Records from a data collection

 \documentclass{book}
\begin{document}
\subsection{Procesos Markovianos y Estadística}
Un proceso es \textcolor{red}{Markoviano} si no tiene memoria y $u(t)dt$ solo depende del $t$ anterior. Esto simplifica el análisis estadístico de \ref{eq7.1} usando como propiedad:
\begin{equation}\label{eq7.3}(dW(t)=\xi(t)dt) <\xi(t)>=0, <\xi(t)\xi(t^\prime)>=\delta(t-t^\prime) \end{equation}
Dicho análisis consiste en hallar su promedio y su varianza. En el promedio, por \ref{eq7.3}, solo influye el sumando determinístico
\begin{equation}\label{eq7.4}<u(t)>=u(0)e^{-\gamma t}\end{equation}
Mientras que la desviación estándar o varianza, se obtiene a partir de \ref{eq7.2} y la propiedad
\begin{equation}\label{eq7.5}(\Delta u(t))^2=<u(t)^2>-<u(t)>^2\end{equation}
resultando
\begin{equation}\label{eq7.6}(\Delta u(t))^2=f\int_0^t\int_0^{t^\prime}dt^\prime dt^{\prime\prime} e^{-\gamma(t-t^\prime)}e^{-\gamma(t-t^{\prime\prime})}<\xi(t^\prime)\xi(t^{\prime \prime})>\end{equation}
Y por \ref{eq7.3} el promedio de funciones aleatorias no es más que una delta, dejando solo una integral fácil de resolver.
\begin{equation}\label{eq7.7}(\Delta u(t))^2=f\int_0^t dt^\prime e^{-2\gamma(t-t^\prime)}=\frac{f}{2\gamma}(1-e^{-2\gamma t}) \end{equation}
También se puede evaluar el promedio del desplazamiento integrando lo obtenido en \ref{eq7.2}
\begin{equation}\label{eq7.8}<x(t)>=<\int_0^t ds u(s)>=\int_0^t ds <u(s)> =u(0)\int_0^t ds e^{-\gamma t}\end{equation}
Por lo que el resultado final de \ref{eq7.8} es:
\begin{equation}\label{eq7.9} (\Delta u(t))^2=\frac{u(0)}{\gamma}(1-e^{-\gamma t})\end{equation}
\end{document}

--

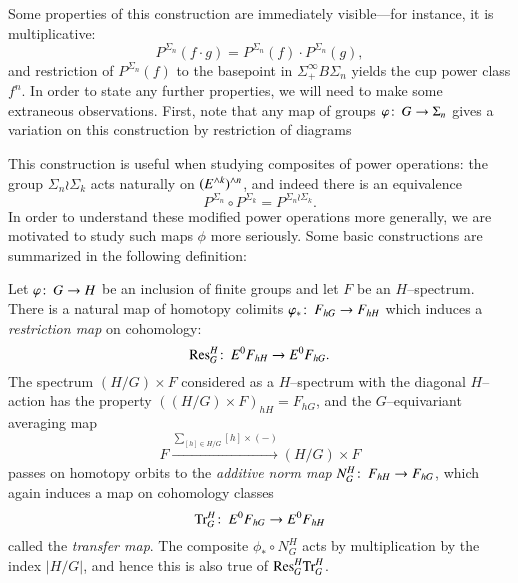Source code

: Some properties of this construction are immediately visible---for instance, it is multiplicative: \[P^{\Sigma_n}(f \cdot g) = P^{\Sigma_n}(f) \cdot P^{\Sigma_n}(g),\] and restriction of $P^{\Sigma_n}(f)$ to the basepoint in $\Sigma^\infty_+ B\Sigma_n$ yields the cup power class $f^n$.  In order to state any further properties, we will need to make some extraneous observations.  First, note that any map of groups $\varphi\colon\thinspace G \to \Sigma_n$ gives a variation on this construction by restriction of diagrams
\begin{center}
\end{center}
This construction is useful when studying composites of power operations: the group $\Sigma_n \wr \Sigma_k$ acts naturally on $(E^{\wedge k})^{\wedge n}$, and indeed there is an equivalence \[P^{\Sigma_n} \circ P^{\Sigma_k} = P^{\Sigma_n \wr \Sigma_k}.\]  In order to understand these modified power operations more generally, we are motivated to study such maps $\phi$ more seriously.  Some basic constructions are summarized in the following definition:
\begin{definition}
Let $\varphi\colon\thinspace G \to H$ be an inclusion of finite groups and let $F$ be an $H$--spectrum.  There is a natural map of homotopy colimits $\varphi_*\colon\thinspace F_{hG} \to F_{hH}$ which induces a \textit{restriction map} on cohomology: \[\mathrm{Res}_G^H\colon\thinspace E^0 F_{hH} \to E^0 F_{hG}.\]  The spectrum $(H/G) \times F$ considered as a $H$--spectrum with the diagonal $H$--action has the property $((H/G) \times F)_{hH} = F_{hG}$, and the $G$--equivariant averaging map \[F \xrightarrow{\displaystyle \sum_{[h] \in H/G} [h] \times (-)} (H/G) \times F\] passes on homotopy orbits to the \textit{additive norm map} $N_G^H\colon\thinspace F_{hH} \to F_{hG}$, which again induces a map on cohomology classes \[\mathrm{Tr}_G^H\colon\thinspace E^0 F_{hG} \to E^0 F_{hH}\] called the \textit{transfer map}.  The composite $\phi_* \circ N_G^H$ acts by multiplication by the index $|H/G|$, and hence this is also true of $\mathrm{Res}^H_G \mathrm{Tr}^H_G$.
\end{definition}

## ABOUT THIS EXERCISE
Filter the entries and copy each line with "frac".

## WRITTEN RESPONSE
\begin{equation}\label{eq7.7}(\Delta u(t))^2=f\int_0^t dt^\prime e^{-2\gamma(t-t^\prime)}=\frac{f}{2\gamma}(1-e^{-2\gamma t}) \end{equation}
\begin{equation}\label{eq7.9} (\Delta u(t))^2=\frac{u(0)}{\gamma}(1-e^{-\gamma t})\end{equation}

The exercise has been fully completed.